Next to Eva Peron's tomb:

I look way too giddy to be in a cemetery. The sun was shining, I went stocking-less for the first time while in this country...and I STILL HAD MY CAMERA (note my left hand)

Bailee admiring our strange and beautiful surroundings.


Goofy girls :)

We then ventured to the park next to the planetarium, where I shared a dramatic moment with Galileo...

...and the other girlies climbed a tree!

This is becoming long! How about that!
Some more tidbits:
I bought this journal in the States before leaving, and filled it up recently! It's mostly in Spanish. I am proud.

My new journal, front and back (I'm using the girly shoe as the front, even though the shoes I wear every day are identical to the manly one)

To complete the healthy dose of TMI you're getting in this post, here's a fruit salad I ate the other day. Because you're statistically about eight times more likely (no joke) to read/comment if I post a picture of food. I know you too well, dear readers ;)

Besos :)

Isa

Word of the day: la cana - n. Police. (also means, but doesn't have anything to do with, "white hair")

Within the near future: boliche-style Halloween, census-inspired picnics, and (surprise!) belated play reviews. Stay tuned!

Friday, October 8, 2010

Cinco Cuentitos...

This is post #50! It's likely I'll double that by the end. So much clogging with a b.

I've got two reviews to write from the past week, but first, some little stories in random order:

1) I stepped in mierda for the first time today since being here, which is impressive considering it's just about everywhere. The concept of picking up after your pet does not exist here. Neither does the concept of moving your pet out of the center of the sidewalk when it's about to do its business. That's one thing Rosario has over Buenos Aires! ONE thing.

2) Realizing I have just a tad over two months left, I made a to-do list yesterday for the rest of the semester. It was shockingly brief and included very tangible goals such as "finish at least one of the books I'm reading" and "make PB + J for my Argentine friends." (They've tried peanut butter before but think it would taste awful with jelly. Having eaten thousands of PB + J's in my lifetime, I disagree and am set on proving them wrong!) In conclusion, I'm not running out of time :)

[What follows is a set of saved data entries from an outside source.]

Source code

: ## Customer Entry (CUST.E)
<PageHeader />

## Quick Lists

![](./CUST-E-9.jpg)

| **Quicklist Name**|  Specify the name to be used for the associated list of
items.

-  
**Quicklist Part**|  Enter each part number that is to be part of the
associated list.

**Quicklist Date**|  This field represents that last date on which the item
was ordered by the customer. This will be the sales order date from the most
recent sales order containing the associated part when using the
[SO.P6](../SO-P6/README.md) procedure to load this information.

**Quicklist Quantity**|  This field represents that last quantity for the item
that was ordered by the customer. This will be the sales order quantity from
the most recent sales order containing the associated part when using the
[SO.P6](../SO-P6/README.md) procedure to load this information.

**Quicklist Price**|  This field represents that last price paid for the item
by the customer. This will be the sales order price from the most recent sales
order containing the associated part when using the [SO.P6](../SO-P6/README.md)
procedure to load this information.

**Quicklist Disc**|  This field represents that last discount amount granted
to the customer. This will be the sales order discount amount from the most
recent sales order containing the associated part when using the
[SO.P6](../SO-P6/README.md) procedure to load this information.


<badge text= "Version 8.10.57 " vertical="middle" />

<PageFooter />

3) Robyn turns twenty today! Last night we partied it up in Palermo Hollywood. I got home around 5, ready to sleep for a good long while, when I realized that I had to get up at 8:30 to go to Immigrations. For further information, see the phrase of the day.

4) Sometimes, my friends and I get the urge to do very yanqui things and we feel embarrassed. The other day, for example, Gwen and I went to see "Comer, rezar, amar" and liked it a little too much. It's a chick flick with a bit of a brain! We read the subtitles to appease our guilt.

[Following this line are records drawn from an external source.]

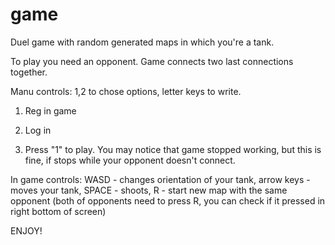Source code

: # game

Duel game with random generated maps in which you're a tank.

To play you need an opponent. Game connects two last connections together.

Manu controls: 1,2 to chose options, letter keys to write.

1. Reg in game

2. Log in

3. Press "1" to play. You may notice that game stopped working, but this is fine, if stops while your opponent doesn't connect. 

In game controls: WASD - changes orientation of your tank, arrow keys - moves your tank, SPACE - shoots, R - start new map with the same opponent (both of opponents need to press R, you can check if it pressed in right bottom of screen)

ENJOY!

5) Continuing with the theme from #4, I've also fallen in love with Tea Connection, a yummy restaurant with actual fruits and vegetables on the menu (and amazing tea, of course.) Yesterday they forgot to charge me for this deliciousness:

That's spinach, corn, and parmesan tarta with lettuce and cherry tomatoes on the side. YUM. The karma's gonna come back to bite me. Or it would if there were such a thing as karma. I firmly believe there is not. I did pay for the tea, though:

All right, now that we're clear on my lunch preferences as well as my religious beliefs, I think this blogpost can end.

BUT not before I make it INTERACTIVE! Question: What should be on my to-do list? What would you do in Buenos Aires if you had the chance?

Okeedoke, that's all.

Besos,
Isa

Phrase of the day: estar hecho/hecha de mierda - lit. "to be made of shit." Usually used to describe one's physical state or appearance after getting little sleep, having a long day, or getting an embarrassing sunburn. I've been using this one a lot lately. To say it about yourself: "Estoy hecho de mierda" if you're male, "hecha" if you're female.

Friday, October 1, 2010

Jueves: My hair is gone!

(Note the new hair, the slightly exasperated facial expression after many photo fails, and the pots and pans that my clothes share a closet with.)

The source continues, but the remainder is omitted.